Reproduce the entries. Match every word.

(Input records Opens)

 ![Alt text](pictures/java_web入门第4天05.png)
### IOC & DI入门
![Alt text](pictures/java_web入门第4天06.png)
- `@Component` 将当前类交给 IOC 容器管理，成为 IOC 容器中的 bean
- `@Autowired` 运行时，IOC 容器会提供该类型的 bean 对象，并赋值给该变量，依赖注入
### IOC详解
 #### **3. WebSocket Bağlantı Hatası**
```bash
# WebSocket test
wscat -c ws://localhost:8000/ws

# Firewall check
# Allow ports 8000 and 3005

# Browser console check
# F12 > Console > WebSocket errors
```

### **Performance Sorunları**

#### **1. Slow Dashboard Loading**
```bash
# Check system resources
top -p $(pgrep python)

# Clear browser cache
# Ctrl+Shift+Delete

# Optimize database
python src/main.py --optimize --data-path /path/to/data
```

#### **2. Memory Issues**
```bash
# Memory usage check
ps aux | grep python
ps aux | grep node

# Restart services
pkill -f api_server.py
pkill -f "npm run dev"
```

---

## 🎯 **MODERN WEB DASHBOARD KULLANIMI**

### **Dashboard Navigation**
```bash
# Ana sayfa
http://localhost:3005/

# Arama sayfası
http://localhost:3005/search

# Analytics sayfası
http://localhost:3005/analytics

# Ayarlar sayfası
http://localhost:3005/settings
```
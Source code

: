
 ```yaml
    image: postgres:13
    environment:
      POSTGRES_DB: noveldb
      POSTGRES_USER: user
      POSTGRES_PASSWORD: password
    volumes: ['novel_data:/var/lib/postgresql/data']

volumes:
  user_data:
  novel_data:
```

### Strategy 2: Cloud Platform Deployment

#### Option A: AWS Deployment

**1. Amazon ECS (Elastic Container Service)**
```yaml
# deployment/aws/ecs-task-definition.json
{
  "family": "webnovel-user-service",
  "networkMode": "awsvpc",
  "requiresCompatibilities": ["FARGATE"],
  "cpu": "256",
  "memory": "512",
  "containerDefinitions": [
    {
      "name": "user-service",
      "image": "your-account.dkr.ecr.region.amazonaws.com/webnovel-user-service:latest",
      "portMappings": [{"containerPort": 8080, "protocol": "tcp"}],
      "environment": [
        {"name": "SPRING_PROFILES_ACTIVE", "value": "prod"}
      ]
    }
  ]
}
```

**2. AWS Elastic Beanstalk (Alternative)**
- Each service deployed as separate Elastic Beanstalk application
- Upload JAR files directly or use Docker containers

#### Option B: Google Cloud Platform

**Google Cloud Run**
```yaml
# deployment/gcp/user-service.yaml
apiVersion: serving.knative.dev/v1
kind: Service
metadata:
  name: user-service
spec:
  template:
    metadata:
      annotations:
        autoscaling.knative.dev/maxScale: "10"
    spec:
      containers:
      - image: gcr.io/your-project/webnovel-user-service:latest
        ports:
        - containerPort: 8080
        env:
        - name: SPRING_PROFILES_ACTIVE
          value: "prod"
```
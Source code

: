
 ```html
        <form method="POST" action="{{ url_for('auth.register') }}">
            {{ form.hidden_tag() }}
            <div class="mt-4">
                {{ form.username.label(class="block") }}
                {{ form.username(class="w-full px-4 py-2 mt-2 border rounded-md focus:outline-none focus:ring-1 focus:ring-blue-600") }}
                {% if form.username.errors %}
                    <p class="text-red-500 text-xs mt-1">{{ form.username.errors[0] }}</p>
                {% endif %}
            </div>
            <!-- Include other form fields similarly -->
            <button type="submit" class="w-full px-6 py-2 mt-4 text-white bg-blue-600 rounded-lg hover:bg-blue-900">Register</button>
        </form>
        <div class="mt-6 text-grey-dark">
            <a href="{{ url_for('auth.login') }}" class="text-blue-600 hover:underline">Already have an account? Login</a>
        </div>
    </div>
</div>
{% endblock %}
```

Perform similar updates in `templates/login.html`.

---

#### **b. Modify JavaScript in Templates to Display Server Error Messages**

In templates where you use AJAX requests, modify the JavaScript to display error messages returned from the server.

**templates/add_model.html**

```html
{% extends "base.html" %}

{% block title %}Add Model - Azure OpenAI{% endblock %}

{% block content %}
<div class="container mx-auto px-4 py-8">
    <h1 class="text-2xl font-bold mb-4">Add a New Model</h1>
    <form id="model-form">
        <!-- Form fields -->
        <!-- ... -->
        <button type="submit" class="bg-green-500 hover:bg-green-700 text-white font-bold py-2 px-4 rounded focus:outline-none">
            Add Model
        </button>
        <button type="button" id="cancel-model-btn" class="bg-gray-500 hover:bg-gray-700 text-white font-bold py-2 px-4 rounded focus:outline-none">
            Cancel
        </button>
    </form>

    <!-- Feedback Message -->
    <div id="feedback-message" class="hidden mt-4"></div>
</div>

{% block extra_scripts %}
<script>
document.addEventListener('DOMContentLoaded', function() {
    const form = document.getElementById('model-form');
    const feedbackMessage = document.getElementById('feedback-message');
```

(Input records Closes)

■ Reply ■
 ![Alt text](pictures/java_web入门第4天05.png)
### IOC & DI入门
![Alt text](pictures/java_web入门第4天06.png)
- `@Component` 将当前类交给 IOC 容器管理，成为 IOC 容器中的 bean
- `@Autowired` 运行时，IOC 容器会提供该类型的 bean 对象，并赋值给该变量，依赖注入
### IOC详解
 #### **3. WebSocket Bağlantı Hatası**
```bash
# WebSocket test
wscat -c ws://localhost:8000/ws

# Firewall check
# Allow ports 8000 and 3005

# Browser console check
# F12 > Console > WebSocket errors
```

### **Performance Sorunları**

#### **1. Slow Dashboard Loading**
```bash
# Check system resources
top -p $(pgrep python)

# Clear browser cache
# Ctrl+Shift+Delete

# Optimize database
python src/main.py --optimize --data-path /path/to/data
```

#### **2. Memory Issues**
```bash
# Memory usage check
ps aux | grep python
ps aux | grep node

# Restart services
pkill -f api_server.py
pkill -f "npm run dev"
```

---

## 🎯 **MODERN WEB DASHBOARD KULLANIMI**

### **Dashboard Navigation**
```bash
# Ana sayfa
http://localhost:3005/

# Arama sayfası
http://localhost:3005/search

# Analytics sayfası
http://localhost:3005/analytics

# Ayarlar sayfası
http://localhost:3005/settings
```
Source code

:
 ```yaml
    image: postgres:13
    environment:
      POSTGRES_DB: noveldb
      POSTGRES_USER: user
      POSTGRES_PASSWORD: password
    volumes: ['novel_data:/var/lib/postgresql/data']

volumes:
  user_data:
  novel_data:
```

### Strategy 2: Cloud Platform Deployment

#### Option A: AWS Deployment

**1. Amazon ECS (Elastic Container Service)**
```yaml
# deployment/aws/ecs-task-definition.json
{
  "family": "webnovel-user-service",
  "networkMode": "awsvpc",
  "requiresCompatibilities": ["FARGATE"],
  "cpu": "256",
  "memory": "512",
  "containerDefinitions": [
    {
      "name": "user-service",
      "image": "your-account.dkr.ecr.region.amazonaws.com/webnovel-user-service:latest",
      "portMappings": [{"containerPort": 8080, "protocol": "tcp"}],
      "environment": [
        {"name": "SPRING_PROFILES_ACTIVE", "value": "prod"}
      ]
    }
  ]
}
```

**2. AWS Elastic Beanstalk (Alternative)**
- Each service deployed as separate Elastic Beanstalk application
- Upload JAR files directly or use Docker containers

#### Option B: Google Cloud Platform

**Google Cloud Run**
```yaml
# deployment/gcp/user-service.yaml
apiVersion: serving.knative.dev/v1
kind: Service
metadata:
  name: user-service
spec:
  template:
    metadata:
      annotations:
        autoscaling.knative.dev/maxScale: "10"
    spec:
      containers:
      - image: gcr.io/your-project/webnovel-user-service:latest
        ports:
        - containerPort: 8080
        env:
        - name: SPRING_PROFILES_ACTIVE
          value: "prod"
```
Source code

:
 ```html
        <form method="POST" action="{{ url_for('auth.register') }}">
            {{ form.hidden_tag() }}
            <div class="mt-4">
                {{ form.username.label(class="block") }}
                {{ form.username(class="w-full px-4 py-2 mt-2 border rounded-md focus:outline-none focus:ring-1 focus:ring-blue-600") }}
                {% if form.username.errors %}
                    <p class="text-red-500 text-xs mt-1">{{ form.username.errors[0] }}</p>
                {% endif %}
            </div>
            <!-- Include other form fields similarly -->
            <button type="submit" class="w-full px-6 py-2 mt-4 text-white bg-blue-600 rounded-lg hover:bg-blue-900">Register</button>
        </form>
        <div class="mt-6 text-grey-dark">
            <a href="{{ url_for('auth.login') }}" class="text-blue-600 hover:underline">Already have an account? Login</a>
        </div>
    </div>
</div>
{% endblock %}
```

Perform similar updates in `templates/login.html`.

---

#### **b. Modify JavaScript in Templates to Display Server Error Messages**

In templates where you use AJAX requests, modify the JavaScript to display error messages returned from the server.

**templates/add_model.html**

```html
{% extends "base.html" %}

{% block title %}Add Model - Azure OpenAI{% endblock %}

{% block content %}
<div class="container mx-auto px-4 py-8">
    <h1 class="text-2xl font-bold mb-4">Add a New Model</h1>
    <form id="model-form">
        <!-- Form fields -->
        <!-- ... -->
        <button type="submit" class="bg-green-500 hover:bg-green-700 text-white font-bold py-2 px-4 rounded focus:outline-none">
            Add Model
        </button>
        <button type="button" id="cancel-model-btn" class="bg-gray-500 hover:bg-gray-700 text-white font-bold py-2 px-4 rounded focus:outline-none">
            Cancel
        </button>
    </form>

    <!-- Feedback Message -->
    <div id="feedback-message" class="hidden mt-4"></div>
</div>

{% block extra_scripts %}
<script>
document.addEventListener('DOMContentLoaded', function() {
    const form = document.getElementById('model-form');
    const feedbackMessage = document.getElementById('feedback-message');
```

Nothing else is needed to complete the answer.